American Karachay-Kavkaz Benevolent Association
- Abbreviation: AKBA
- Formation: November 27, 1989
- Founder: Fehmi Berk Fahrettin Djangoz Kemal Jatto Yusuf Diril Birol Kalebek Ahmet Karachay Cihat Kulaksyz Erol Tambi Jashar Thambi
- Type: non-profit NGO
- Headquarters: Paterson, New Jersey
- Coordinates: 40°53′23.83″N 74°9′12.61″W﻿ / ﻿40.8899528°N 74.1535028°W
- Website: http://akba.org/

= American Karachay-Kavkaz Benevolent Association =

American Karachay-Kavkaz Benevolent Association (Америка Къарачай-Кавказ Сууаблыкъ Ассоциация; abbreviated AKBA) is a significant cultural and educational organizations of the Karachay-Balkar diaspora in the United States. It is a non-profit organization located in Paterson, New Jersey.

The mission of the association is to preserve the cultural, ethnic, and religious interests of the local Karachay-Balkar diaspora in the United States.

== History ==
The American Karachay-Kavkaz Benevolent Association was founded on November 27, 1989, with the aim of preserving the ethnic, religious, and national identity of the Karachay and Balkar diaspora in the United States.
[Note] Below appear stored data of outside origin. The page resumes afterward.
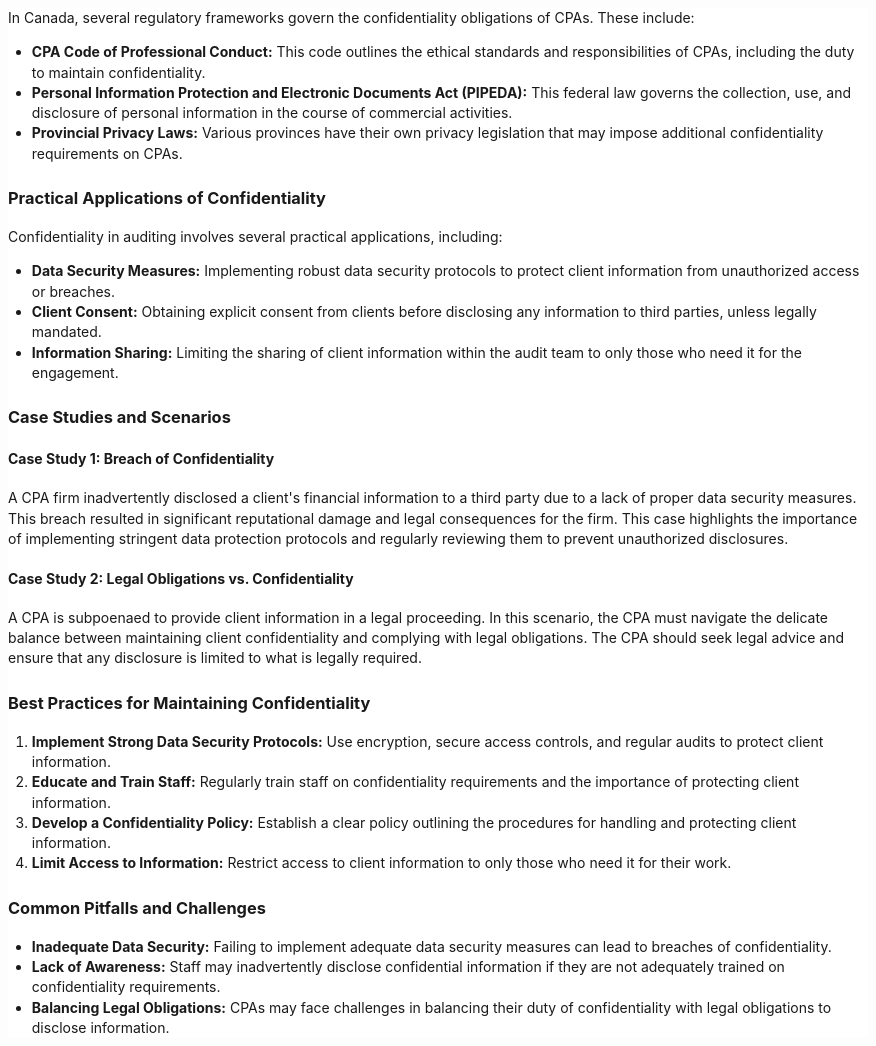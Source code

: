 In Canada, several regulatory frameworks govern the confidentiality obligations of CPAs. These include:

- **CPA Code of Professional Conduct:** This code outlines the ethical standards and responsibilities of CPAs, including the duty to maintain confidentiality.
- **Personal Information Protection and Electronic Documents Act (PIPEDA):** This federal law governs the collection, use, and disclosure of personal information in the course of commercial activities.
- **Provincial Privacy Laws:** Various provinces have their own privacy legislation that may impose additional confidentiality requirements on CPAs.

### Practical Applications of Confidentiality

Confidentiality in auditing involves several practical applications, including:

- **Data Security Measures:** Implementing robust data security protocols to protect client information from unauthorized access or breaches.
- **Client Consent:** Obtaining explicit consent from clients before disclosing any information to third parties, unless legally mandated.
- **Information Sharing:** Limiting the sharing of client information within the audit team to only those who need it for the engagement.

### Case Studies and Scenarios

#### Case Study 1: Breach of Confidentiality

A CPA firm inadvertently disclosed a client's financial information to a third party due to a lack of proper data security measures. This breach resulted in significant reputational damage and legal consequences for the firm. This case highlights the importance of implementing stringent data protection protocols and regularly reviewing them to prevent unauthorized disclosures.

#### Case Study 2: Legal Obligations vs. Confidentiality

A CPA is subpoenaed to provide client information in a legal proceeding. In this scenario, the CPA must navigate the delicate balance between maintaining client confidentiality and complying with legal obligations. The CPA should seek legal advice and ensure that any disclosure is limited to what is legally required.

### Best Practices for Maintaining Confidentiality

1. **Implement Strong Data Security Protocols:** Use encryption, secure access controls, and regular audits to protect client information.
2. **Educate and Train Staff:** Regularly train staff on confidentiality requirements and the importance of protecting client information.
3. **Develop a Confidentiality Policy:** Establish a clear policy outlining the procedures for handling and protecting client information.
4. **Limit Access to Information:** Restrict access to client information to only those who need it for their work.

### Common Pitfalls and Challenges

- **Inadequate Data Security:** Failing to implement adequate data security measures can lead to breaches of confidentiality.
- **Lack of Awareness:** Staff may inadvertently disclose confidential information if they are not adequately trained on confidentiality requirements.
- **Balancing Legal Obligations:** CPAs may face challenges in balancing their duty of confidentiality with legal obligations to disclose information.
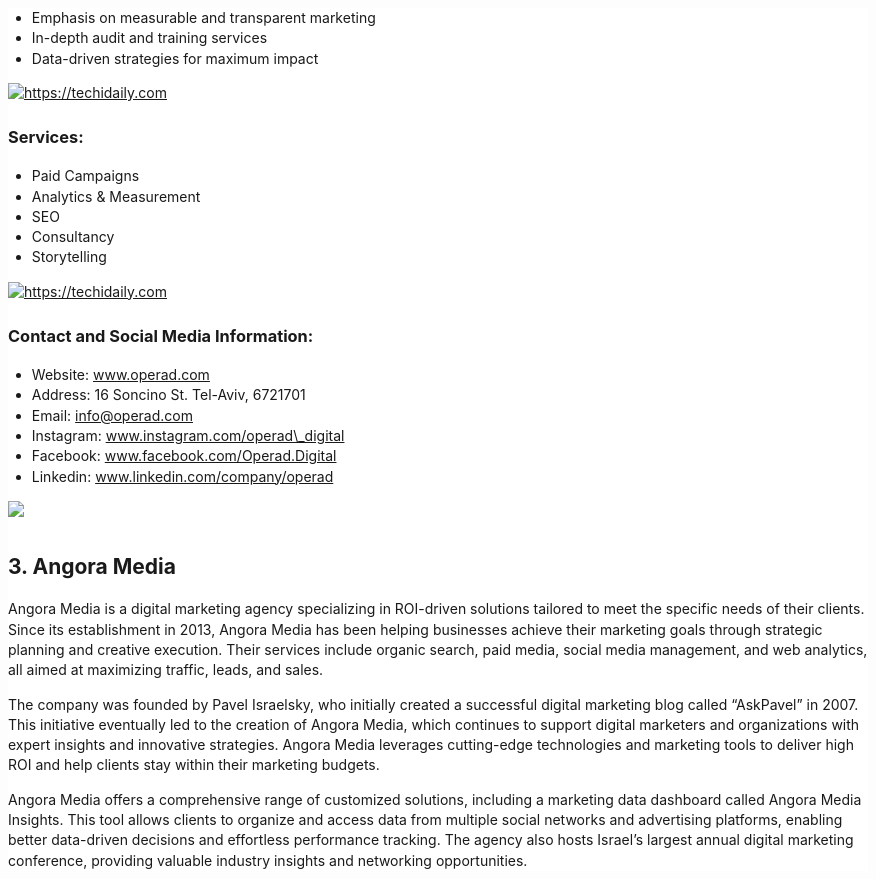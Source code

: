 * Emphasis on measurable and transparent marketing
* In-depth audit and training services
* Data-driven strategies for maximum impact


<a href="https://appsumo.8odi.net/c/5597632/2118320/7443" target="_top" id="2118320">
  <img src="//a.impactradius-go.com/display-ad/7443-2118320" border="0" alt="https://techidaily.com" width="728" height="90"/>
</a>
<img height="0" width="0" src="https://appsumo.8odi.net/i/5597632/2118320/7443" style="position:absolute;visibility:hidden;" border="0" />


### Services:

* Paid Campaigns
* Analytics & Measurement
* SEO
* Consultancy
* Storytelling


<a href="https://aligracehair.sjv.io/c/5597632/1902294/19272" target="_top" id="1902294">
  <img src="//a.impactradius-go.com/display-ad/19272-1902294" border="0" alt="https://techidaily.com" width="728" height="90"/>
</a>
<img height="0" width="0" src="https://aligracehair.sjv.io/i/5597632/1902294/19272" style="position:absolute;visibility:hidden;" border="0" />


### Contact and Social Media Information:

* Website: www.operad.com
* Address: 16 Soncino St. Tel-Aviv, 6721701
* Email: info@operad.com
* Instagram: www.instagram.com/operad\_digital
* Facebook: www.facebook.com/Operad.Digital
* Linkedin: www.linkedin.com/company/operad

![](https://www.link-assistant.com/articles/wp-content/uploads/2024/08/Angora-Media.png)

## 3\. Angora Media

Angora Media is a digital marketing agency specializing in ROI-driven solutions tailored to meet the specific needs of their clients. Since its establishment in 2013, Angora Media has been helping businesses achieve their marketing goals through strategic planning and creative execution. Their services include organic search, paid media, social media management, and web analytics, all aimed at maximizing traffic, leads, and sales.

The company was founded by Pavel Israelsky, who initially created a successful digital marketing blog called “AskPavel” in 2007\. This initiative eventually led to the creation of Angora Media, which continues to support digital marketers and organizations with expert insights and innovative strategies. Angora Media leverages cutting-edge technologies and marketing tools to deliver high ROI and help clients stay within their marketing budgets.

Angora Media offers a comprehensive range of customized solutions, including a marketing data dashboard called Angora Media Insights. This tool allows clients to organize and access data from multiple social networks and advertising platforms, enabling better data-driven decisions and effortless performance tracking. The agency also hosts Israel’s largest annual digital marketing conference, providing valuable industry insights and networking opportunities.
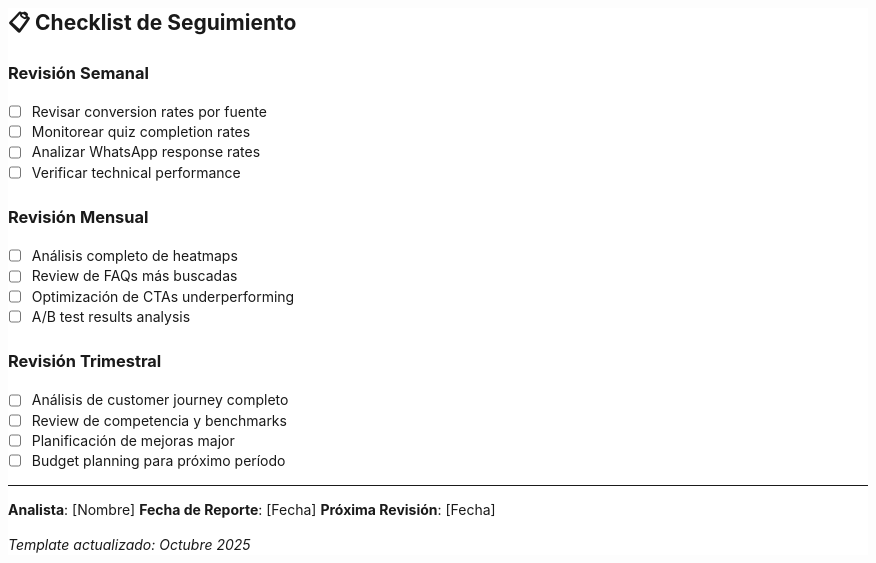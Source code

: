 ## 📋 **Checklist de Seguimiento**

### **Revisión Semanal**
- [ ] Revisar conversion rates por fuente
- [ ] Monitorear quiz completion rates
- [ ] Analizar WhatsApp response rates
- [ ] Verificar technical performance

### **Revisión Mensual**
- [ ] Análisis completo de heatmaps
- [ ] Review de FAQs más buscadas
- [ ] Optimización de CTAs underperforming
- [ ] A/B test results analysis

### **Revisión Trimestral**
- [ ] Análisis de customer journey completo
- [ ] Review de competencia y benchmarks
- [ ] Planificación de mejoras major
- [ ] Budget planning para próximo período

---

**Analista**: [Nombre]
**Fecha de Reporte**: [Fecha]
**Próxima Revisión**: [Fecha]

*Template actualizado: Octubre 2025*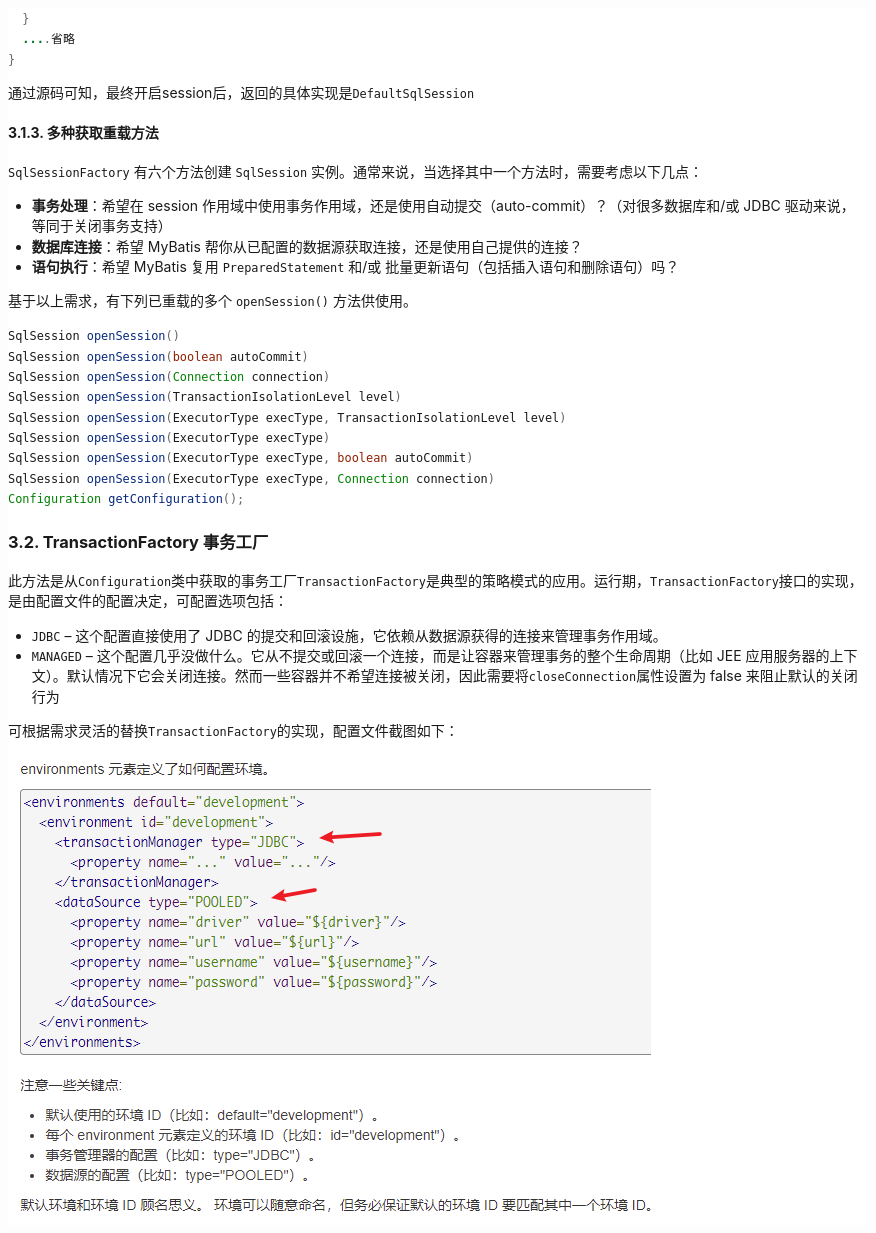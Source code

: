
```java
  }
  ....省略
}
```

通过源码可知，最终开启session后，返回的具体实现是`DefaultSqlSession`

#### 3.1.3. 多种获取重载方法

`SqlSessionFactory` 有六个方法创建 `SqlSession` 实例。通常来说，当选择其中一个方法时，需要考虑以下几点：

- **事务处理**：希望在 session 作用域中使用事务作用域，还是使用自动提交（auto-commit）？（对很多数据库和/或 JDBC 驱动来说，等同于关闭事务支持）
- **数据库连接**：希望 MyBatis 帮你从已配置的数据源获取连接，还是使用自己提供的连接？
- **语句执行**：希望 MyBatis 复用 `PreparedStatement` 和/或 批量更新语句（包括插入语句和删除语句）吗？

基于以上需求，有下列已重载的多个 `openSession()` 方法供使用。

```java
SqlSession openSession()
SqlSession openSession(boolean autoCommit)
SqlSession openSession(Connection connection)
SqlSession openSession(TransactionIsolationLevel level)
SqlSession openSession(ExecutorType execType, TransactionIsolationLevel level)
SqlSession openSession(ExecutorType execType)
SqlSession openSession(ExecutorType execType, boolean autoCommit)
SqlSession openSession(ExecutorType execType, Connection connection)
Configuration getConfiguration();
```

### 3.2. TransactionFactory 事务工厂

此方法是从`Configuration`类中获取的事务工厂`TransactionFactory`是典型的策略模式的应用。运行期，`TransactionFactory`接口的实现，是由配置文件的配置决定，可配置选项包括：

- `JDBC` – 这个配置直接使用了 JDBC 的提交和回滚设施，它依赖从数据源获得的连接来管理事务作用域。
- `MANAGED` – 这个配置几乎没做什么。它从不提交或回滚一个连接，而是让容器来管理事务的整个生命周期（比如 JEE 应用服务器的上下文）。默认情况下它会关闭连接。然而一些容器并不希望连接被关闭，因此需要将`closeConnection`属性设置为 false 来阻止默认的关闭行为

可根据需求灵活的替换`TransactionFactory`的实现，配置文件截图如下：

![](images/20210321190551434_4534.png)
The association was established by individuals who were survivors of the deportations of the Karachay and Balkar peoples between 1943 and 1944.

Following the deportations, many members of these communities emigrated to the United States, including families who arrived in New York City in the late 1950s with assistance from the Tolstoy Foundation, before settling in various cities across the country.

Since its establishment, the association has organized commemorative events dedicated to significant dates in the history of the Karachay and Balkar peoples, including annual remembrance activities.

In 1995, representatives of the Karachay-Balkar diaspora purchased a two-story building on Crooks Avenue. The facility includes a community center, cafeteria, banquet hall, and a cultural space for Karachay-Balkar ethnic dance and traditions.

In 2001, the association faced financial difficulties that threatened the maintenance of the center. However, the required funds, exceeding $360,000, were raised through community support, allowing the association to meet its financial obligations and retain the property.

== Mission ==
- Study and popularization of the Karachay-Balkar language, traditions, history, and religion among the younger generation;
- Support for national dance, folk music, and instrumental training;
- Organizing educational programs, providing scholarships to students, and holding charity camps for children;
- Organizing holidays, memorial days, and religious iftars.